*Instructions for the task*:
The word "Document" occurs in some lines of the data. Return each such line.

Stored data entries
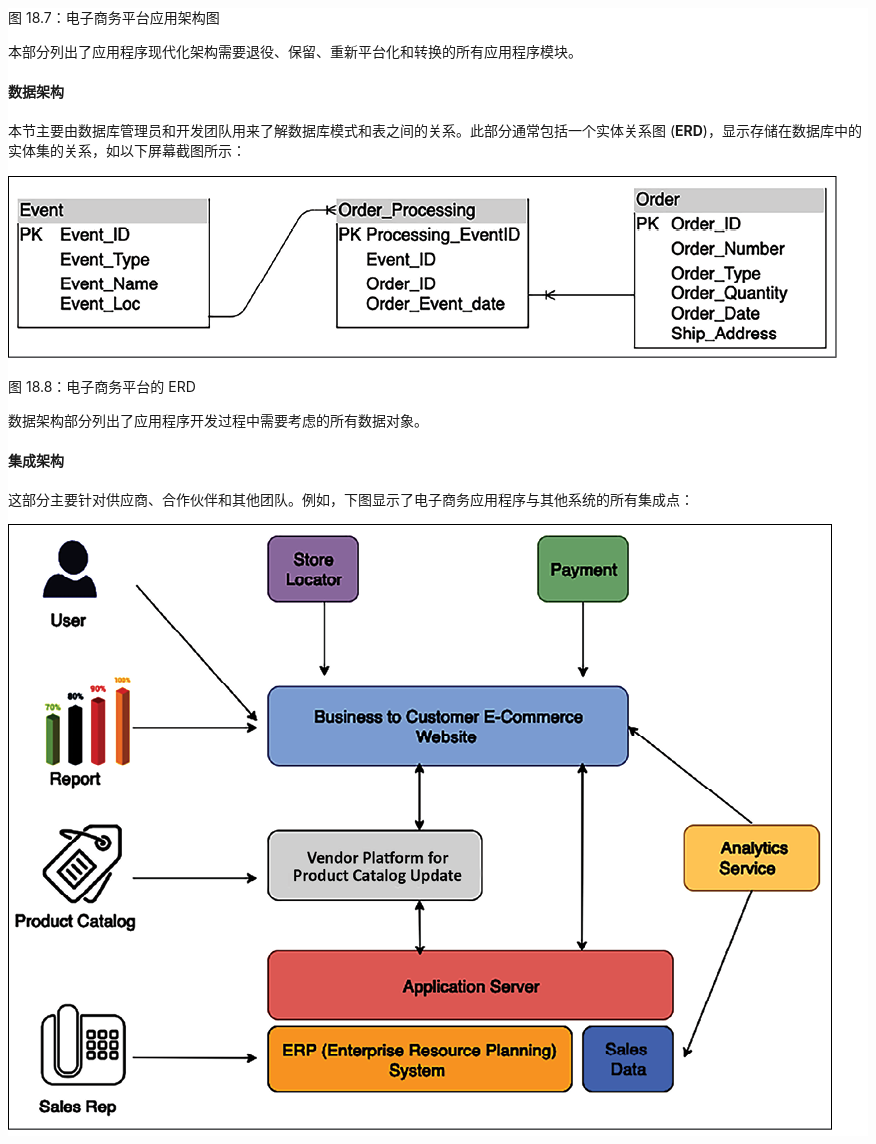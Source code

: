 图 18.7：电子商务平台应用架构图

本部分列出了应用程序现代化架构需要退役、保留、重新平台化和转换的所有应用程序模块。

#### 数据架构
本节主要由数据库管理员和开发团队用来了解数据库模式和表之间的关系。此部分通常包括一个实体关系图 (**ERD**)，显示存储在数据库中的实体集的关系，如以下屏幕截图所示：

![18-8.png](./images/18/18-8.png)

图 18.8：电子商务平台的 ERD

数据架构部分列出了应用程序开发过程中需要考虑的所有数据对象。

#### 集成架构
这部分主要针对供应商、合作伙伴和其他团队。例如，下图显示了电子商务应用程序与其他系统的所有集成点：

![18-9.png](./images/18/18-9.png)
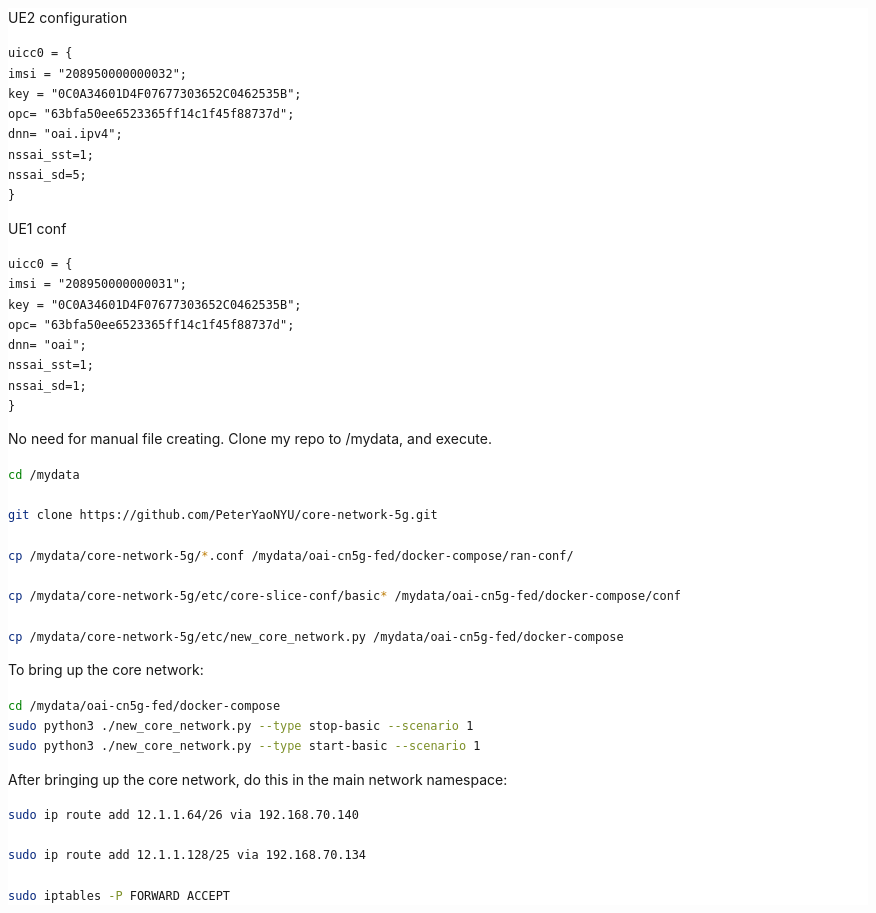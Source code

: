
UE2 configuration
```
uicc0 = {
imsi = "208950000000032";
key = "0C0A34601D4F07677303652C0462535B";
opc= "63bfa50ee6523365ff14c1f45f88737d";
dnn= "oai.ipv4";
nssai_sst=1;
nssai_sd=5;
}
```

UE1 conf

```
uicc0 = {
imsi = "208950000000031";
key = "0C0A34601D4F07677303652C0462535B";
opc= "63bfa50ee6523365ff14c1f45f88737d";
dnn= "oai";
nssai_sst=1;
nssai_sd=1;
}
```

No need for manual file creating. Clone my repo to /mydata, and execute. 

```bash
cd /mydata

git clone https://github.com/PeterYaoNYU/core-network-5g.git

cp /mydata/core-network-5g/*.conf /mydata/oai-cn5g-fed/docker-compose/ran-conf/

cp /mydata/core-network-5g/etc/core-slice-conf/basic* /mydata/oai-cn5g-fed/docker-compose/conf

cp /mydata/core-network-5g/etc/new_core_network.py /mydata/oai-cn5g-fed/docker-compose  
```


To bring up the core network:
```bash
cd /mydata/oai-cn5g-fed/docker-compose
sudo python3 ./new_core_network.py --type stop-basic --scenario 1
sudo python3 ./new_core_network.py --type start-basic --scenario 1
```

After bringing up the core network, do this in the main network namespace:

```bash
sudo ip route add 12.1.1.64/26 via 192.168.70.140

sudo ip route add 12.1.1.128/25 via 192.168.70.134

sudo iptables -P FORWARD ACCEPT
```
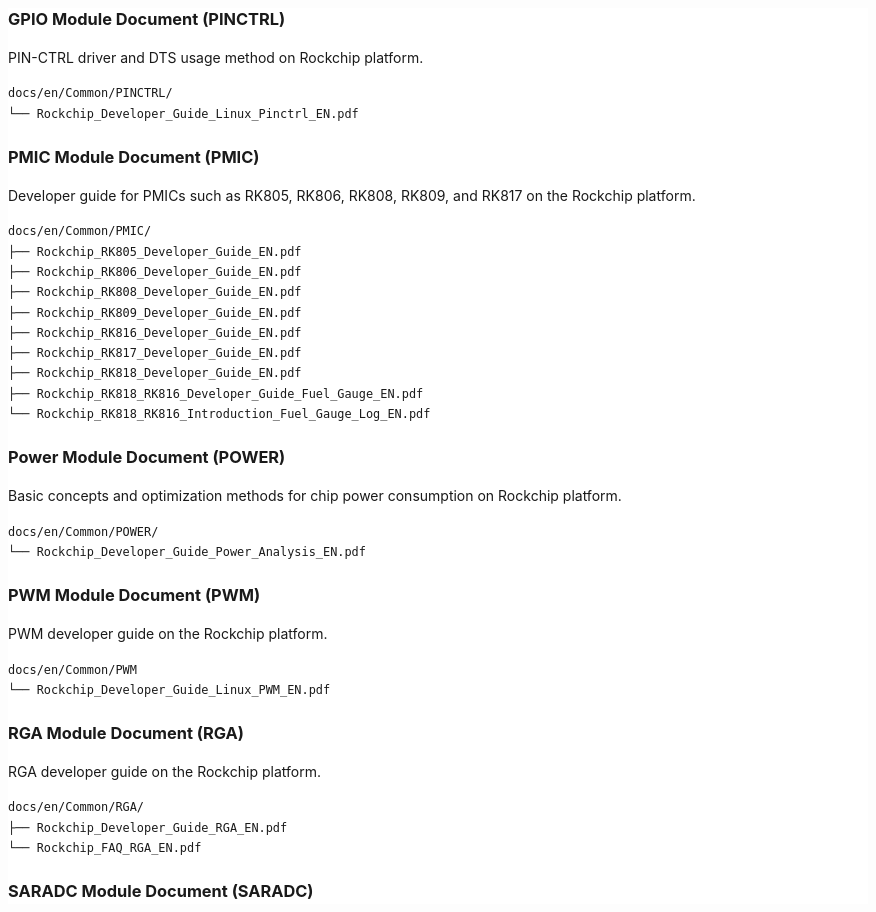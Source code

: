 ### GPIO Module Document (PINCTRL)

PIN-CTRL driver and DTS usage method on Rockchip platform.

```
docs/en/Common/PINCTRL/
└── Rockchip_Developer_Guide_Linux_Pinctrl_EN.pdf
```

### PMIC Module Document (PMIC)

Developer guide for PMICs such as RK805, RK806, RK808, RK809, and RK817 on the Rockchip platform.

```
docs/en/Common/PMIC/
├── Rockchip_RK805_Developer_Guide_EN.pdf
├── Rockchip_RK806_Developer_Guide_EN.pdf
├── Rockchip_RK808_Developer_Guide_EN.pdf
├── Rockchip_RK809_Developer_Guide_EN.pdf
├── Rockchip_RK816_Developer_Guide_EN.pdf
├── Rockchip_RK817_Developer_Guide_EN.pdf
├── Rockchip_RK818_Developer_Guide_EN.pdf
├── Rockchip_RK818_RK816_Developer_Guide_Fuel_Gauge_EN.pdf
└── Rockchip_RK818_RK816_Introduction_Fuel_Gauge_Log_EN.pdf
```

### Power Module Document (POWER)

Basic concepts and optimization methods for chip power consumption on Rockchip platform.

```
docs/en/Common/POWER/
└── Rockchip_Developer_Guide_Power_Analysis_EN.pdf
```

### PWM Module Document (PWM)

PWM developer guide on the Rockchip platform.

```
docs/en/Common/PWM
└── Rockchip_Developer_Guide_Linux_PWM_EN.pdf
```

### RGA Module Document (RGA)

RGA developer guide on the Rockchip platform.

```
docs/en/Common/RGA/
├── Rockchip_Developer_Guide_RGA_EN.pdf
└── Rockchip_FAQ_RGA_EN.pdf
```

### SARADC Module Document (SARADC)
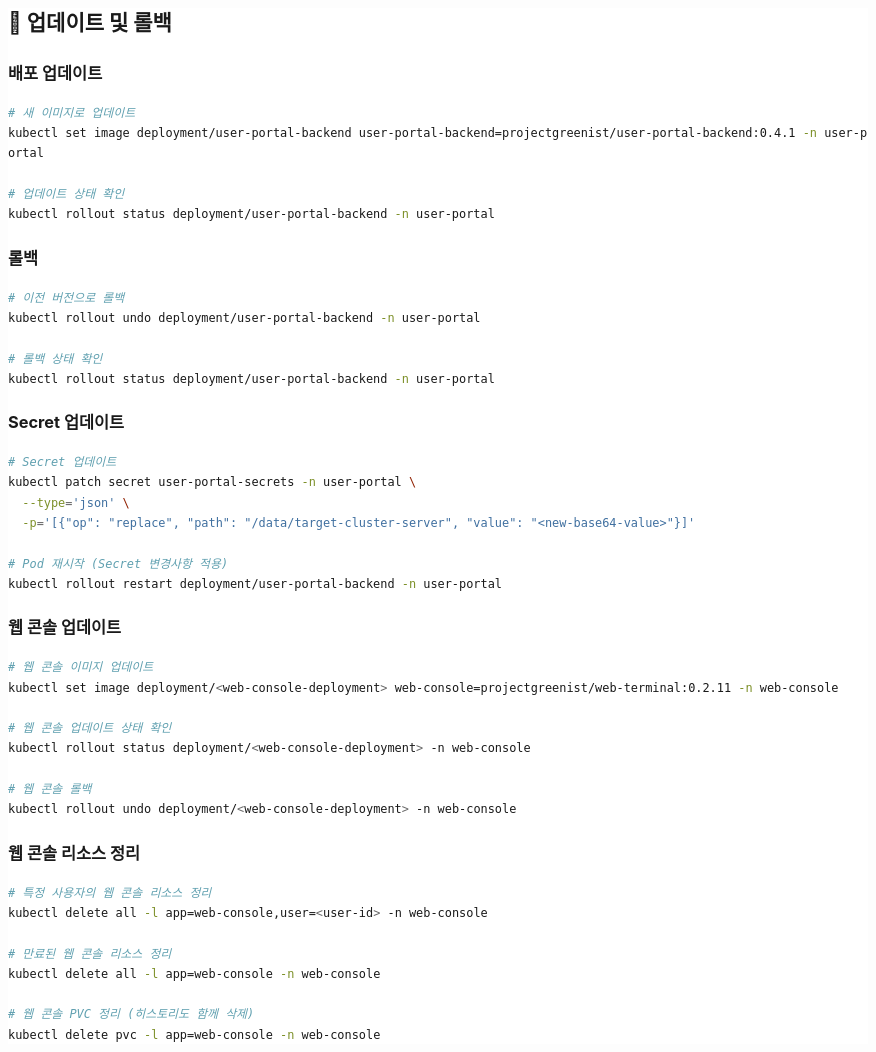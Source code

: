 ## 🔄 업데이트 및 롤백

### 배포 업데이트

```bash
# 새 이미지로 업데이트
kubectl set image deployment/user-portal-backend user-portal-backend=projectgreenist/user-portal-backend:0.4.1 -n user-portal

# 업데이트 상태 확인
kubectl rollout status deployment/user-portal-backend -n user-portal
```

### 롤백

```bash
# 이전 버전으로 롤백
kubectl rollout undo deployment/user-portal-backend -n user-portal

# 롤백 상태 확인
kubectl rollout status deployment/user-portal-backend -n user-portal
```

### Secret 업데이트

```bash
# Secret 업데이트
kubectl patch secret user-portal-secrets -n user-portal \
  --type='json' \
  -p='[{"op": "replace", "path": "/data/target-cluster-server", "value": "<new-base64-value>"}]'

# Pod 재시작 (Secret 변경사항 적용)
kubectl rollout restart deployment/user-portal-backend -n user-portal
```

### 웹 콘솔 업데이트

```bash
# 웹 콘솔 이미지 업데이트
kubectl set image deployment/<web-console-deployment> web-console=projectgreenist/web-terminal:0.2.11 -n web-console

# 웹 콘솔 업데이트 상태 확인
kubectl rollout status deployment/<web-console-deployment> -n web-console

# 웹 콘솔 롤백
kubectl rollout undo deployment/<web-console-deployment> -n web-console
```

### 웹 콘솔 리소스 정리

```bash
# 특정 사용자의 웹 콘솔 리소스 정리
kubectl delete all -l app=web-console,user=<user-id> -n web-console

# 만료된 웹 콘솔 리소스 정리
kubectl delete all -l app=web-console -n web-console

# 웹 콘솔 PVC 정리 (히스토리도 함께 삭제)
kubectl delete pvc -l app=web-console -n web-console
```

*Written solution*:
: ### GPIO Module Document (PINCTRL)
### PMIC Module Document (PMIC)
### Power Module Document (POWER)
### PWM Module Document (PWM)
### RGA Module Document (RGA)
### SARADC Module Document (SARADC)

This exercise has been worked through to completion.